As material flows from receiving through the warehouse, incidents can affect the accuracy and efficiency of orders—whether the physical distance between SKU storage, types of products or number of cases per order line or human picking errors.
Furthermore, consumer demands add to the difficulty of maintaining streamlined order fulfillment. Increases in order volume and SKU variety, as well as changing distribution channels with online and mobile ordering, have altered typical handling processes. These changes require implementing more complex systems and attaining faster turnaround on fulfillment.
Materials handling and supply chain experts are turning to automation to uncover efficiency, accuracy and cost savings in the warehouse and distribution center to remedy these new scenarios.
Automated layer picking
Once product is received, orders can be filled with an automated layer pick system that includes a robot, bridge structure and software. The robot is a combination of a clamping tool and a large gantry that travels on two rails. Underneath the gantry is a staging area with a pallet of every SKU the company offers.
The layer-pick tool utilizes a warehouse control system (WCS) to communicate with the warehouse management system (WMS) and obtain order information, including SKUs, quantities and picking sequences. The WCS then directs the layer pick tool how to build orders and manage replenishment. Once the order is built, it is moved to the loading dock.
Technology in use
Layer pick systems are ideal for food and beverage and consumer goods warehouses and distribution centers that move more than 1,000 layers per day with 50-500 SKUs picked in layer form. One example, a Canadian alcoholic beverage distributor, utilizes four robotic heads on two gantry frames to move 100 different SKUs and averages 150 layers-per-hour with each system.
Alternately, one U.S.-based food manufacturer uses a two-head layer pick system with 250 pallet positions to move 400 layers-per-hour. The solution works in conjunction with an AS/RS, which automatically provides replenishment products to the layer picking system. When trucks arrive, single- and mixed-SKU pallets are collected, by layer, and easily moved to the loading dock for shipping.
A leading, global manufacturer of personal health and beauty products achieves a throughput of nearly 190 layers-per-hour based on an average of 30 cases per layer. Comparatively, in fully manual picking operations, each person can realistically pick 90 to 250 cases per hour, based on any number of factors within the facility like the type of warehouse, distance between staging areas, and more. In this scenario, the average manual picking rate is 200 cases per hour per person.
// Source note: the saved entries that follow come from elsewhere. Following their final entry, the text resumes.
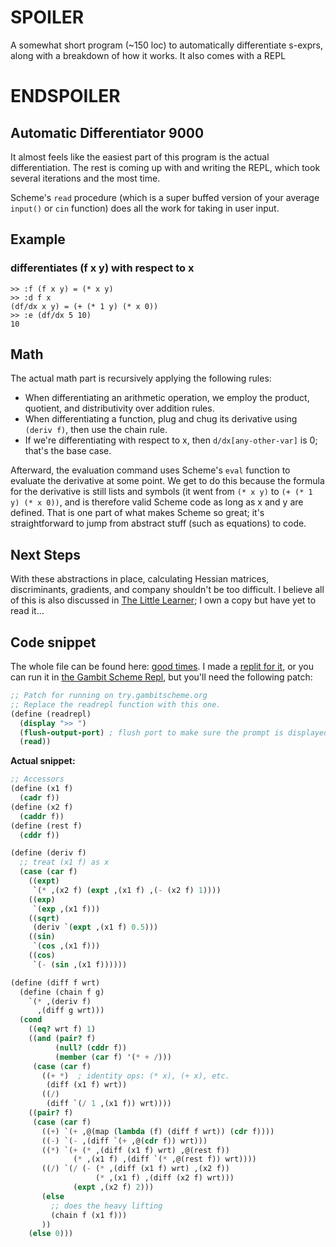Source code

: # SPOILER
A somewhat short program (~150 loc) to automatically differentiate s-exprs, along with a breakdown of how it works. It also comes with a REPL
# ENDSPOILER

## Automatic Differentiator 9000

It almost feels like the easiest part of this program is the actual differentiation. The rest is coming up with and writing the REPL, which took several iterations and the most time. 

Scheme's `read` procedure (which is a super buffed version of your average `input()` or `cin` function) does all the work for taking in user input.  

## Example
### differentiates (f x y) with respect to x
```
>> :f (f x y) = (* x y)
>> :d f x
(df/dx x y) = (+ (* 1 y) (* x 0))
>> :e (df/dx 5 10)
10
```

## Math
The actual math part is recursively applying the following rules:
- When differentiating an arithmetic operation, we employ the product, quotient, and distributivity over addition rules.
- When differentiating a function, plug and chug its derivative using `(deriv f)`, then use the chain rule.
- If we're differentiating with respect to x, then `d/dx[any-other-var]` is 0; that's the base case.  

Afterward, the evaluation command uses Scheme's `eval` function to evaluate the derivative at some point. We get to do this because the formula for the derivative is still lists and symbols (it went from `(* x y)` to  `(+ (* 1 y) (* x 0))`, and is therefore valid Scheme code as long as x and y are defined. That is one part of what makes Scheme so great; it's straightforward to jump from abstract stuff (such as equations) to code.

## Next Steps
With these abstractions in place, calculating Hessian matrices, discriminants, gradients, and company shouldn't be too difficult. I believe all of this is also discussed in [The Little Learner](https://mitpress.mit.edu/9780262546379/the-little-learner/); I own a copy but have yet to read it...

## Code snippet
The whole file can be found here: [good times](https://github.com/konst-aa/fun/blob/main/autodiff.scm). I made a [replit for it](https://replit.com/@konstantin_aa/autodiff), or you can run it in [the Gambit Scheme Repl](https://try.gambitscheme.org/), but you'll need the following patch:  

```scheme
;; Patch for running on try.gambitscheme.org
;; Replace the readrepl function with this one.
(define (readrepl)
  (display ">> ")
  (flush-output-port) ; flush port to make sure the prompt is displayed
  (read))
```
**Actual snippet:**  

```scheme
;; Accessors
(define (x1 f)
  (cadr f))
(define (x2 f)
  (caddr f))
(define (rest f)
  (cddr f))

(define (deriv f)
  ;; treat (x1 f) as x
  (case (car f)
    ((expt)
     `(* ,(x2 f) (expt ,(x1 f) ,(- (x2 f) 1))))
    ((exp)
     `(exp ,(x1 f)))
    ((sqrt)
     (deriv `(expt ,(x1 f) 0.5)))
    ((sin)
     `(cos ,(x1 f)))
    ((cos)
     `(- (sin ,(x1 f))))))

(define (diff f wrt)
  (define (chain f g)
    `(* ,(deriv f)
      ,(diff g wrt)))
  (cond
    ((eq? wrt f) 1)
    ((and (pair? f)
          (null? (cddr f))
          (member (car f) '(* + /)))
     (case (car f)
       ((+ *)  ; identity ops: (* x), (+ x), etc.
        (diff (x1 f) wrt))
       ((/)
        (diff `(/ 1 ,(x1 f)) wrt))))
    ((pair? f)
     (case (car f)
       ((+) `(+ ,@(map (lambda (f) (diff f wrt)) (cdr f))))
       ((-) `(- ,(diff `(+ ,@(cdr f)) wrt)))
       ((*) `(+ (* ,(diff (x1 f) wrt) ,@(rest f))
              (* ,(x1 f) ,(diff `(* ,@(rest f)) wrt))))
       ((/) `(/ (- (* ,(diff (x1 f) wrt) ,(x2 f))
                   (* ,(x1 f) ,(diff (x2 f) wrt)))
              (expt ,(x2 f) 2)))
       (else
         ;; does the heavy lifting
         (chain f (x1 f)))
       ))
    (else 0)))
```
The layer picking system, with two robotic heads on the gantry, can do the work of more than 30 people per shift, allowing employees to focus on other non-automated tasks.
In total, this layer picking system provides an estimated return of nearly $2 million per year. This is a significant, direct impact on the company’s bottom line and a quick return on investment.
Intermec, Mis-Picks Cost Businesses Nearly $390,000 Per Year According to Intermec Study, Jan. 2013
Looking to the future
By integrating an automated robotic layer picking system, manufacturers, distributors and supply chain professionals can employ just-in-time order picking, increase efficiency, reduce labor costs, eliminate errors and ensure traceability as products move throughout the facility.
Furthermore, the use of advanced technology solutions automatically creates a repository of data relating to material flow processes, order picking efficiency or productivity. By analyzing this data, warehouse managers can identify opportunities to further improve overall operations based on hard facts and data.